Voting Rights Activists speak on the aftermath of the 2016 Elections
During a panel discussion on the 2016 elections on Capitol Hill, Rev. Dr. William J. Barber II, president of the North Carolina NAACP, expressed his thoughts on the voter suppression tactics that were used during the 2016 presidential election. Photo taken during a NAACP demonstration on the steps of the Lincoln Memorial in Washington, D.C. in June 2015. (Freddie Allen/AMG/NNPA)
By Lauren Victoria Burke (NNPA Newswire Contributor)
During a recent forum on the 2016 presidential election on Capitol Hill, voting rights advocates and civil rights leaders expressed concerns about the role that restrictive voting laws might have played in the outcome. The forum also tackled the problems faced by African Americans and Latinos on Election Day.
“I did not get a call from any of the White voting districts,” said civil rights attorney Bar-bara Arnwine, the president of the Transformative Justice Coalition.
Some panelists even speculated that the election was stolen due to the weakened Voting Rights Act inability to fully protect the right to vote.
“I think what happened in this election is that voter suppression and manipulation and the voting rolls and every other kind of ID law — I think we saw, basically, a stolen election,” said Ben Ptashnik, the executive director of the National Election Defense Coalition.
Ptashnik told the packed room on Capitol Hill that Donald Trump was right when he said that the election was rigged, but not in the way the Republican candidate, now President-elect had perceived it. Ptashnik also spoke on the issue of voting machines being proprietary in such a way that only allow the vendors to fix them, if necessary.
Rev. Dr. William Barber, who led the “Moral Mondays” effort in North Carolina as the president of the NAACP’s branch in that state, had a lot to say about how the strategy against voter suppression has to change.
Though Donald Trump won the state over Hillary Clinton, voters in North Carolina tossed their Republican governor from office on November 8.
“We have to have a grown up conversation about race and class in America,” Barber started. “We need to have a moral revival — people are hungry for it.”
Barber continued: “We have to do some deep dive work in the South. Never forget it: 13 former confederate states, you control 181 electoral votes right off the top. You have 13 governors who control 13 boards of elections.

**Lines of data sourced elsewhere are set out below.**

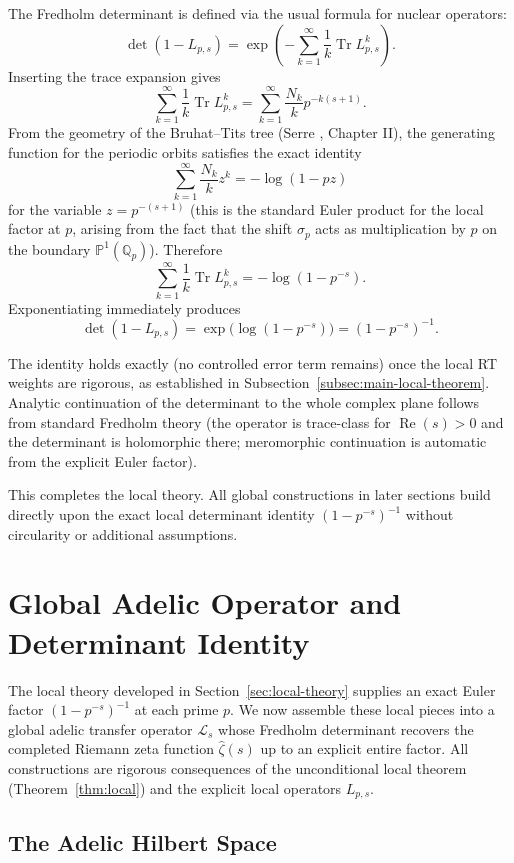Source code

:\documentclass[11pt,a4paper]{amsart}
\begin{document}
The Fredholm determinant is defined via the usual formula for nuclear operators:
\[
\det(1 - L_{p,s}) = \exp\left( -\sum_{k=1}^\infty \frac{1}{k} \operatorname{Tr} L_{p,s}^k \right).
\]
Inserting the trace expansion gives
\[
\sum_{k=1}^\infty \frac{1}{k} \operatorname{Tr} L_{p,s}^k = \sum_{k=1}^\infty \frac{N_k}{k} p^{-k(s+1)}.
\]
From the geometry of the Bruhat--Tits tree (Serre \cite{Serre80}, Chapter II), the generating function for the periodic orbits satisfies the exact identity
\[
\sum_{k=1}^\infty \frac{N_k}{k} z^k = -\log(1 - p z)
\]
for the variable \(z = p^{-(s+1)}\) (this is the standard Euler product for the local factor at \(p\), arising from the fact that the shift \(\sigma_p\) acts as multiplication by \(p\) on the boundary \(\mathbb{P}^1(\mathbb{Q}_p)\)). Therefore
\[
\sum_{k=1}^\infty \frac{1}{k} \operatorname{Tr} L_{p,s}^k = -\log(1 - p^{-s}).
\]
Exponentiating immediately produces
\[
\det(1 - L_{p,s}) = \exp\bigl(\log(1 - p^{-s})\bigr) = (1 - p^{-s})^{-1}.
\]

The identity holds exactly (no controlled error term remains) once the local RT weights are rigorous, as established in Subsection~\ref{subsec:main-local-theorem}. Analytic continuation of the determinant to the whole complex plane follows from standard Fredholm theory (the operator is trace-class for \(\operatorname{Re}(s) > 0\) and the determinant is holomorphic there; meromorphic continuation is automatic from the explicit Euler factor).

This completes the local theory. All global constructions in later sections build directly upon the exact local determinant identity \((1 - p^{-s})^{-1}\) without circularity or additional assumptions.

\section{Global Adelic Operator and Determinant Identity}
\label{sec:global-adelic}

The local theory developed in Section~\ref{sec:local-theory} supplies an exact Euler factor \((1-p^{-s})^{-1}\) at each prime \(p\). We now assemble these local pieces into a global adelic transfer operator \(\mathcal{L}_s\) whose Fredholm determinant recovers the completed Riemann zeta function \(\hat{\zeta}(s)\) up to an explicit entire factor. All constructions are rigorous consequences of the unconditional local theorem (Theorem~\ref{thm:local}) and the explicit local operators \(L_{p,s}\).

\subsection{The Adelic Hilbert Space}
\label{subsec:adelic-hilbert}
\end{document}
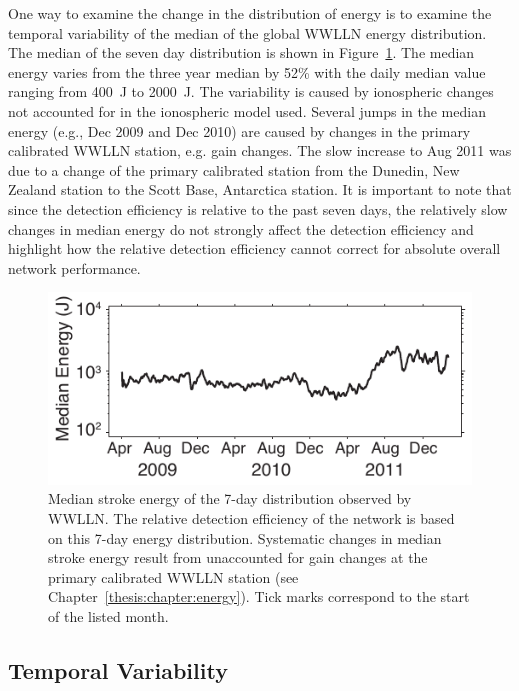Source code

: One way to examine the change in the distribution of energy is to examine the temporal variability of the median of the global WWLLN energy distribution.
The median of the seven day distribution is shown in Figure~\ref{efficiency:fig:MedianEnergy}.
The median energy varies from the three year median by 52\% with the daily median value ranging from 400~J to 2000~J.
The variability is caused by ionospheric changes not accounted for in the ionospheric model used.
Several jumps in the median energy (e.g., Dec 2009 and Dec 2010) are caused by changes in the primary calibrated WWLLN station, e.g. gain changes.
The slow increase to Aug 2011 was due to a change of the primary calibrated station from the Dunedin, New Zealand station to the Scott Base, Antarctica station.
It is important to note that since the detection efficiency is relative to the past seven days, the relatively slow changes in median energy do not strongly affect the detection efficiency and highlight how the relative detection efficiency cannot correct for absolute overall network performance.

\begin{figure}[ht!]
   \centering
\noindent\includegraphics[scale=1]{efficiency/Figures/2012RS005049-f8.pdf}
   \caption{Median stroke energy of the 7-day distribution observed by WWLLN.
The relative detection efficiency of the network is based on this 7-day energy distribution.
   Systematic changes in median stroke energy result from unaccounted for gain changes at the primary calibrated WWLLN station (see Chapter~\ref{thesis:chapter:energy}).
   Tick marks correspond to the start of the listed month.}
   \label{efficiency:fig:MedianEnergy}
\end{figure}

\subsection{Temporal Variability}

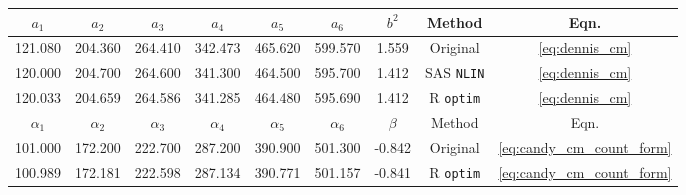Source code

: 
\begin{tabular}{ccccccccc}
\toprule
$a_1$ & $a_2$ & $a_3$ & $a_4$ & $a_5$ & $a_6$ & $b^2$ & Method & Eqn.\\
\midrule
121.080 & 204.360 & 264.410 & 342.473 & 465.620 & 599.570 & 1.559 & Original \citep{kemp1986stochastic} & \ref{eq:dennis_cm}\\
120.000 & 204.700 & 264.600 & 341.300 & 464.500 & 595.700 & 1.412 & SAS \verb+NLIN+ & \ref{eq:dennis_cm}\\
120.033 & 204.659 & 264.586 & 341.285 & 464.480 & 595.690 & 1.412 & R \verb+optim+ & \ref{eq:dennis_cm}\\
\midrule $\alpha_1$ & $\alpha_2$ & $\alpha_3$ & $\alpha_4$ & $\alpha_5$ & $\alpha_6$ & $\beta$ & Method & Eqn. \\ \midrule
101.000 & 172.200 & 222.700 & 287.200 & 390.900 & 501.300 & -0.842 & Original \citep{candy1991modeling} & \ref{eq:candy_cm_count_form}\\
100.989 & 172.181 & 222.598 & 287.134 & 390.771 & 501.157 & -0.841 & R \verb+optim+ & \ref{eq:candy_cm_count_form}\\
\bottomrule
\end{tabular}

You control 31 percent of the House of Representatives and you control 26 members of the Senate with just 13 states.”
Though Democratic presidential candidate Hillary Clinton won the popular vote, Trump won the election based on the Electoral College.
An emotional Ptashnik urged audience members to “take Donald Trump seriously and resist” what is about to happen.
Author and senior contributing writer for “The Nation” Ari Berman, who wrote the book “Give Us the Ballot,” also participated in the panel.
CNN contributor and former communications director for Sen. Bernie Sanders’ (D-Vt.) presidential campaign Symone Sanders moderated the panel. Members of Congress who at-tended included Reps. Marc Veasey (D-Texas), John Conyers (D-Mich.), Bobby Scott (D-Va.), Terri Sewell (D-Ala.) and Sheila Jackson Lee (D-Texas).